Below are some records; reproduce every one of them exactly.

▶ Source material:
[Start of Attachment]

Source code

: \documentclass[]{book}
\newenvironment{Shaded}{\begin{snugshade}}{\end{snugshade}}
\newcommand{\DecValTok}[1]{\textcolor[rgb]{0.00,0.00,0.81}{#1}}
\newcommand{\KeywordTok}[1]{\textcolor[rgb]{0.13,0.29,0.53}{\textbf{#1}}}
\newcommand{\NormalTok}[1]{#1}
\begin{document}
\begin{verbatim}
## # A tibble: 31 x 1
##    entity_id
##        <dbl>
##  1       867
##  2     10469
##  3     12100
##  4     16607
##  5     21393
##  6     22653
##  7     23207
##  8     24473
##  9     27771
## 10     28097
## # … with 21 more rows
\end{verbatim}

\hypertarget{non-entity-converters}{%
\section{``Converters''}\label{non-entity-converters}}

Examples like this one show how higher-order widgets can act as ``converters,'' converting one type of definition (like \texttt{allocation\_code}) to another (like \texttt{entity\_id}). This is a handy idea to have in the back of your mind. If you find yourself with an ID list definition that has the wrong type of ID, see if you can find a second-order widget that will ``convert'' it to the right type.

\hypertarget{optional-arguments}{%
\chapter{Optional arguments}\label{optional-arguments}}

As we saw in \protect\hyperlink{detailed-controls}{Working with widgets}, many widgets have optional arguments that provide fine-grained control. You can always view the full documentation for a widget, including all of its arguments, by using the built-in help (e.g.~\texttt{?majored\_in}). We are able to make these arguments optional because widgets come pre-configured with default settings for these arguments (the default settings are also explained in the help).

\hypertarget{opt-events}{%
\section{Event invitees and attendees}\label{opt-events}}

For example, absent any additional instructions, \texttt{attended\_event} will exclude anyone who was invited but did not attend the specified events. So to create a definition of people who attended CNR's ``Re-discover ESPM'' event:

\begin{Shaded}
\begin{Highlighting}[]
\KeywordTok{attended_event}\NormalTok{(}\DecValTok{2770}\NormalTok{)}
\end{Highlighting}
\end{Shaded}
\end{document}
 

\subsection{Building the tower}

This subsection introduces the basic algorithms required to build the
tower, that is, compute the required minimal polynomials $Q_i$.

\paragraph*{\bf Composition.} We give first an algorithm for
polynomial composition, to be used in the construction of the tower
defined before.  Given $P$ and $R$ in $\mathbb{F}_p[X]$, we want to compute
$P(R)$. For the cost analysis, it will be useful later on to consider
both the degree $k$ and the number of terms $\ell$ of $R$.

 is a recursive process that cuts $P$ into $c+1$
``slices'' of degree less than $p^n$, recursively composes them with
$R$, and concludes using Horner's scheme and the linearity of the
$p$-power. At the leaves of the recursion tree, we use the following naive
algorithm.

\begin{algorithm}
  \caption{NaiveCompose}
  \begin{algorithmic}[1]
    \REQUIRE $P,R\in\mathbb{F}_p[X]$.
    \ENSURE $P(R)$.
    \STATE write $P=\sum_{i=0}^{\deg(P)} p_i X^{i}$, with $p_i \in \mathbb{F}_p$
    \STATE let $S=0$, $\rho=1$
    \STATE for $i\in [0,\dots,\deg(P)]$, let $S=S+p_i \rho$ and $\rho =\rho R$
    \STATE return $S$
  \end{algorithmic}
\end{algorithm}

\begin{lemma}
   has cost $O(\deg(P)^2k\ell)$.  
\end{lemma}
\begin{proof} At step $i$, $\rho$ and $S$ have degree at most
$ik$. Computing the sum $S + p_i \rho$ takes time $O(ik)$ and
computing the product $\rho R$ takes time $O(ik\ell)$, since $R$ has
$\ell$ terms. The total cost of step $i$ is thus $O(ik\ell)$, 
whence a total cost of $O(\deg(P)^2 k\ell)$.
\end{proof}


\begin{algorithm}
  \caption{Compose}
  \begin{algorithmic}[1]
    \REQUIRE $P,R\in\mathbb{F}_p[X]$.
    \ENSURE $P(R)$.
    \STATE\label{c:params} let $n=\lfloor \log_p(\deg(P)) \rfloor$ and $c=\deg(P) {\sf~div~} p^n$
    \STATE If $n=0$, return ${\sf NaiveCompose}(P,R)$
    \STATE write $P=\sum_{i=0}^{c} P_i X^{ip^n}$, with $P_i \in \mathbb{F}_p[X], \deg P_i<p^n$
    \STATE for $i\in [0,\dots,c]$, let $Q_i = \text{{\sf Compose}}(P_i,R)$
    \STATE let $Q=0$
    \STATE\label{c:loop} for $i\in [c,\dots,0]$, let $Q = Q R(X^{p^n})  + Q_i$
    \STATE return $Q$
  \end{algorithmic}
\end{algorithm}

[End of Attachment]

▶ Output for this exercise:
Source code

: \documentclass[]{book}
\newenvironment{Shaded}{\begin{snugshade}}{\end{snugshade}}
\newcommand{\DecValTok}[1]{\textcolor[rgb]{0.00,0.00,0.81}{#1}}
\newcommand{\KeywordTok}[1]{\textcolor[rgb]{0.13,0.29,0.53}{\textbf{#1}}}
\newcommand{\NormalTok}[1]{#1}
\begin{document}
\begin{verbatim}
## # A tibble: 31 x 1
##    entity_id
##        <dbl>
##  1       867
##  2     10469
##  3     12100
##  4     16607
##  5     21393
##  6     22653
##  7     23207
##  8     24473
##  9     27771
## 10     28097
## # … with 21 more rows
\end{verbatim}

\hypertarget{non-entity-converters}{%
\section{``Converters''}\label{non-entity-converters}}

Examples like this one show how higher-order widgets can act as ``converters,'' converting one type of definition (like \texttt{allocation\_code}) to another (like \texttt{entity\_id}). This is a handy idea to have in the back of your mind. If you find yourself with an ID list definition that has the wrong type of ID, see if you can find a second-order widget that will ``convert'' it to the right type.

\hypertarget{optional-arguments}{%
\chapter{Optional arguments}\label{optional-arguments}}

As we saw in \protect\hyperlink{detailed-controls}{Working with widgets}, many widgets have optional arguments that provide fine-grained control. You can always view the full documentation for a widget, including all of its arguments, by using the built-in help (e.g.~\texttt{?majored\_in}). We are able to make these arguments optional because widgets come pre-configured with default settings for these arguments (the default settings are also explained in the help).

\hypertarget{opt-events}{%
\section{Event invitees and attendees}\label{opt-events}}

For example, absent any additional instructions, \texttt{attended\_event} will exclude anyone who was invited but did not attend the specified events. So to create a definition of people who attended CNR's ``Re-discover ESPM'' event:

\begin{Shaded}
\begin{Highlighting}[]
\KeywordTok{attended_event}\NormalTok{(}\DecValTok{2770}\NormalTok{)}
\end{Highlighting}
\end{Shaded}
\end{document}
 

\subsection{Building the tower}

This subsection introduces the basic algorithms required to build the
tower, that is, compute the required minimal polynomials $Q_i$.

\paragraph*{\bf Composition.} We give first an algorithm for
polynomial composition, to be used in the construction of the tower
defined before.  Given $P$ and $R$ in $\mathbb{F}_p[X]$, we want to compute
$P(R)$. For the cost analysis, it will be useful later on to consider
both the degree $k$ and the number of terms $\ell$ of $R$.

 is a recursive process that cuts $P$ into $c+1$
``slices'' of degree less than $p^n$, recursively composes them with
$R$, and concludes using Horner's scheme and the linearity of the
$p$-power. At the leaves of the recursion tree, we use the following naive
algorithm.

\begin{algorithm}
  \caption{NaiveCompose}
  \begin{algorithmic}[1]
    \REQUIRE $P,R\in\mathbb{F}_p[X]$.
    \ENSURE $P(R)$.
    \STATE write $P=\sum_{i=0}^{\deg(P)} p_i X^{i}$, with $p_i \in \mathbb{F}_p$
    \STATE let $S=0$, $\rho=1$
    \STATE for $i\in [0,\dots,\deg(P)]$, let $S=S+p_i \rho$ and $\rho =\rho R$
    \STATE return $S$
  \end{algorithmic}
\end{algorithm}

\begin{lemma}
   has cost $O(\deg(P)^2k\ell)$.  
\end{lemma}
\begin{proof} At step $i$, $\rho$ and $S$ have degree at most
$ik$. Computing the sum $S + p_i \rho$ takes time $O(ik)$ and
computing the product $\rho R$ takes time $O(ik\ell)$, since $R$ has
$\ell$ terms. The total cost of step $i$ is thus $O(ik\ell)$, 
whence a total cost of $O(\deg(P)^2 k\ell)$.
\end{proof}


\begin{algorithm}
  \caption{Compose}
  \begin{algorithmic}[1]
    \REQUIRE $P,R\in\mathbb{F}_p[X]$.
    \ENSURE $P(R)$.
    \STATE\label{c:params} let $n=\lfloor \log_p(\deg(P)) \rfloor$ and $c=\deg(P) {\sf~div~} p^n$
    \STATE If $n=0$, return ${\sf NaiveCompose}(P,R)$
    \STATE write $P=\sum_{i=0}^{c} P_i X^{ip^n}$, with $P_i \in \mathbb{F}_p[X], \deg P_i<p^n$
    \STATE for $i\in [0,\dots,c]$, let $Q_i = \text{{\sf Compose}}(P_i,R)$
    \STATE let $Q=0$
    \STATE\label{c:loop} for $i\in [c,\dots,0]$, let $Q = Q R(X^{p^n})  + Q_i$
    \STATE return $Q$
  \end{algorithmic}
\end{algorithm}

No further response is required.